Jealousy can also contribute to relationship failure besides the many other problems that can devastate an intimate relationship. As defined, jealousy is a negative emotional reaction experienced when a relationship that is important to a person’s self-concept is threatened by a real or imagined rival (Parrot & Smith, 1993). Like most cases, the threat is another person but others can also feel jealous about their partner’s time involvement with work, hobbies, and family obligations (Buunk & Bringle, 1987). Some mistakenly believe that jealousy indicates the depth of a partner’s love, and thus, is a healthy sign in romantic relationships. While in actual research demonstrates that it indicates the degree of a lover’s dependence and, thus, is a sign of relationship insecurity. (Salovey & Rodin, 1991). Jealousy is found to trigger a host of negative feelings and behaviors and tend to lower self-esteem (Mathes et.al., 1985).
In spite of the negative and unpleasant effects brought on by jealousy, some people consciously try to manipulate situations to make their partners jealous.
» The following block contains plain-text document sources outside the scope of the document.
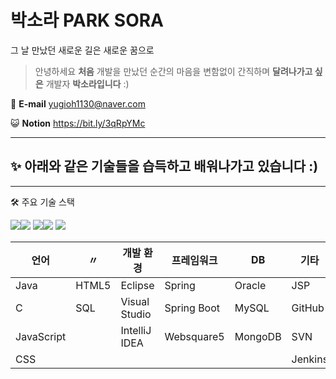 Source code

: # 박소라 PARK SORA

그 날 만났던 새로운 길은 새로운 꿈으로

> 안녕하세요 **처음** 개발을 만났던 순간의 마음을 변함없이                                                            간직하며 **달려나가고 싶은** 개발자 **박소라입니다** :)
> 

💌 **E-mail**  yugioh1130@naver.com

😺 **Notion** https://bit.ly/3qRpYMc

---

## ✨ 아래와 같은 기술들을 습득하고 배워나가고 있습니다 :)

---

🛠️ 주요 기술 스택

<img src="https://img.shields.io/badge/Node.js-339933?style=for-the-badge&logo=Node.js&logoColor=white"><img src="https://img.shields.io/badge/Next.js-000000?style=for-the-badge&logo=Next.js&logoColor=red">
<img src="https://img.shields.io/badge/express-000000?style=for-the-badge&logo=express&logoColor=white"><img src="https://img.shields.io/badge/docker-2496ED?style=for-the-badge&logo=docker&logoColor=navy">
<img src="https://img.shields.io/badge/typescript-3178C6?style=for-the-badge&logo=typescript&logoColor=white">

|  언어 | 〃 | 개발 환경 | 프레임워크 | DB | 기타 |
| --- | --- | --- | --- | --- | --- |
| Java | HTML5 | Eclipse | Spring | Oracle | JSP |
| C | SQL | Visual Studio | Spring Boot | MySQL | GitHub |
| JavaScript |  | IntelliJ IDEA | Websquare5 | MongoDB | SVN |
| CSS |  |  |  |  | Jenkins |
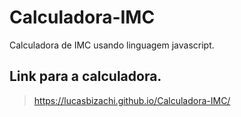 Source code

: # Calculadora-IMC 
 Calculadora de IMC usando linguagem javascript.

 ## Link para a calculadora.
> https://lucasbizachi.github.io/Calculadora-IMC/ 
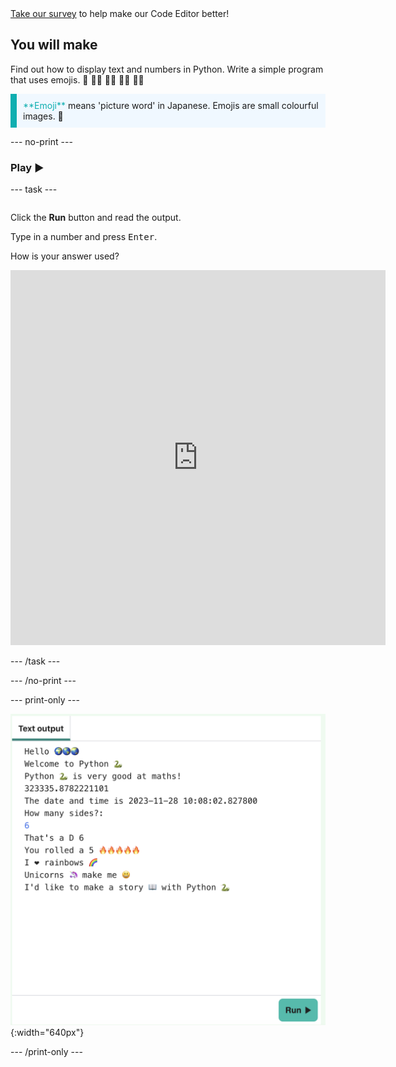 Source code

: <div class="c-survey-banner" style="width:100%">
  <a class="c-survey-banner__link" href="https://form.raspberrypi.org/f/code-editor-feedback" target="_blank">Take our survey</a> to help make our Code Editor better!
</div>

## You will make

Find out how to display text and numbers in Python. Write a simple program that uses emojis. 🙌 🙌🏼 🙌🏽 🙌🏾 🙌🏿

<p style="border-left: solid; border-width:10px; border-color: #0faeb0; background-color: aliceblue; padding: 10px;">
<span style="color: #0faeb0">**Emoji**</span> means 'picture word' in Japanese. Emojis are small colourful images. 🥰
</p>


--- no-print ---

### Play ▶️

--- task ---

<div style="display: flex; flex-wrap: wrap">
<div style="flex-basis: 175px; flex-grow: 1">  

Click the **Run** button and read the output.

Type in a number and press <kbd>Enter</kbd>. 

How is your answer used?

<iframe src="https://editor.raspberrypi.org/en/embed/viewer/hello-world-solution" width="600" height="600" frameborder="0" marginwidth="0" marginheight="0" allowfullscreen>
</iframe>
</div>
</div>

--- /task ---

--- /no-print ---

--- print-only ---

![Example output in the Code Editor.](images/showcase_static.png){:width="640px"}

--- /print-only ---
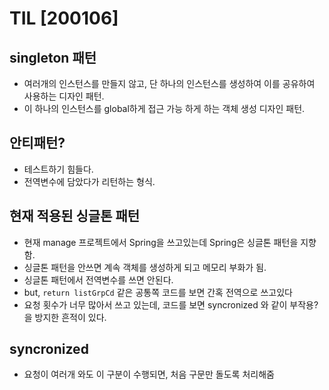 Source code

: TIL [200106]
=====

## singleton 패턴
- 여러개의 인스턴스를 만들지 않고, 단 하나의 인스턴스를 생성하여 이를 공유하여 사용하는 디자인 패턴.
- 이 하나의 인스턴스를 global하게 접근 가능 하게 하는 객체 생성 디자인 패턴.

## 안티패턴?
- 테스트하기 힘들다.
- 전역변수에 담았다가 리턴하는 형식.

## 현재 적용된 싱글톤 패턴
- 현재 manage 프로젝트에서 Spring을 쓰고있는데 Spring은 싱글톤 패턴을 지향함.
- 싱글톤 패턴을 안쓰면 계속 객체를 생성하게 되고 메모리 부화가 됨.
- 싱글톤 패턴에서 전역변수를 쓰면 안된다. 
- but, `return listGrpCd` 같은 공통쪽 코드를 보면 간혹 전역으로 쓰고있다
- 요청 횟수가 너무 많아서 쓰고 있는데, 코드를 보면 syncronized 와 같이 부작용?을 방지한 흔적이 있다.

## syncronized 
- 요청이 여러개 와도 이 구분이 수행되면, 처음 구문만 돌도록 처리해줌
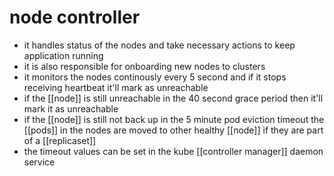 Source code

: # node controller
- it handles status of the nodes and take necessary actions to keep application running
- it is also responsible for onboarding new nodes to clusters
- it monitors the nodes continously every 5 second and if it stops receiving heartbeat it'll mark as unreachable
- if the [[node]] is still unreachable in the 40 second grace period then it'll mark it as unreachable 
- if the [[node]] is still not back up in the 5 minute pod eviction timeout the [[pods]] in the nodes are moved to other healthy [[node]] if they are part of a [[replicaset]]
- the timeout values can be set in the kube [[controller manager]] daemon service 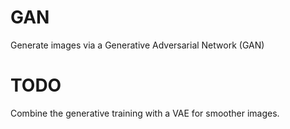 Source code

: # GAN
Generate images via a Generative Adversarial Network (GAN)

# TODO

Combine the generative training with a VAE for smoother images.
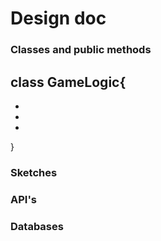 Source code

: # Design doc

### Classes and public methods

class GameLogic{
-
-
-
-

}

### Sketches 

### API's

### Databases
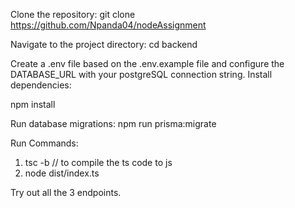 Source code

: Clone the repository:
git clone https://github.com/Npanda04/nodeAssignment

Navigate to the project directory:
cd backend

Create a .env file based on the .env.example file and configure the DATABASE_URL with your postgreSQL connection string.
Install dependencies:

npm install

Run database migrations:
npm run prisma:migrate

Run Commands:
1. tsc -b  // to compile the ts code to js
2. node dist/index.ts


Try out all the 3 endpoints.

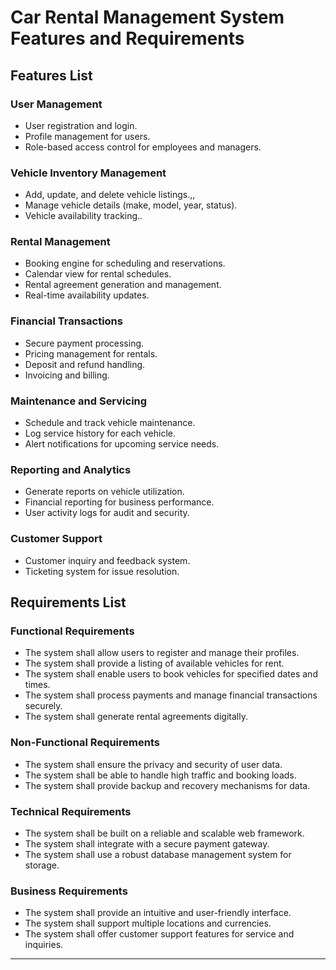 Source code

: # Car Rental Management System Features and Requirements

## Features List

### User Management
- User registration and login.
- Profile management for users.
- Role-based access control for employees and managers.

### Vehicle Inventory Management
- Add, update, and delete vehicle listings.,,
- Manage vehicle details (make, model, year, status).
- Vehicle availability tracking..

### Rental Management
- Booking engine for scheduling and reservations.
- Calendar view for rental schedules.
- Rental agreement generation and management.
- Real-time availability updates.

### Financial Transactions
- Secure payment processing.
- Pricing management for rentals.
- Deposit and refund handling.
- Invoicing and billing.

### Maintenance and Servicing
- Schedule and track vehicle maintenance.
- Log service history for each vehicle.
- Alert notifications for upcoming service needs.

### Reporting and Analytics
- Generate reports on vehicle utilization.
- Financial reporting for business performance.
- User activity logs for audit and security.

### Customer Support
- Customer inquiry and feedback system.
- Ticketing system for issue resolution.

## Requirements List

### Functional Requirements
- The system shall allow users to register and manage their profiles.
- The system shall provide a listing of available vehicles for rent.
- The system shall enable users to book vehicles for specified dates and times.
- The system shall process payments and manage financial transactions securely.
- The system shall generate rental agreements digitally.

### Non-Functional Requirements
- The system shall ensure the privacy and security of user data.
- The system shall be able to handle high traffic and booking loads.
- The system shall provide backup and recovery mechanisms for data.

### Technical Requirements
- The system shall be built on a reliable and scalable web framework.
- The system shall integrate with a secure payment gateway.
- The system shall use a robust database management system for storage.

### Business Requirements
- The system shall provide an intuitive and user-friendly interface.
- The system shall support multiple locations and currencies.
- The system shall offer customer support features for service and inquiries.

---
A survey of college students found that one-third of young women and one-fifth of young men flirt with others or talk about former lovers in an attempt to gain their current lover’s attention and to strengthen relationship (White, 1980). Those who tried to induce jealousy stated they were more involved in the relationship than their partners were. Little did they know that in most cases these tactics has actual consequences of being hurt, not helping the relationship.
Therefore, what ways of coping strategies could one employ in contending with own jealousy? Jeff Bryson suggests that all jealousy-coping strategies boil down to two major goal-oriented behaviors: (1) attempts to maintain the relationship and (2) attempts to maintain one’s own self-esteem. That is, if jealous individuals desire to maintain both the relationship and their self-esteem, they will try to negotiate a mutually satisfying solution with their partners. This constructive and active strategy corresponds to Rustbult’s notion of relationship voice. However, if jealous individuals desire to maintain their romantic relationship regardless of the loss of self-esteem, they may swallow their pride and put-up with the jealousy-inducing behavior. This passive approach corresponds to Rustbult’s notion of relationship loyalty. In contrast to these relationship-maintaining strategies, those who are more concerned with self-esteem maintenance often use verbal and physical attacks against their partner or rival. Similarly, jealous people who are not principally attempting to either maintain the relationship or bolster their self-esteem often employ self-destructive behavior.
Given these different coping strategies; Sharon Brehm (1992) brings up a good point: the jealous should think about both the short-term and the long-term consequences of their coping responses before acting. Like for instance, verbally or physically attacking partners may temporarily intimidate them into staying in the relationship while it also shores up your own sagging self-esteem, but in the long run, it will push partners away and lower your self-worth. Likewise, begging and pleading with your partner to end another romance may succeed in the short run, but it will threaten your self-esteem as it reduces your partner’s attraction to you.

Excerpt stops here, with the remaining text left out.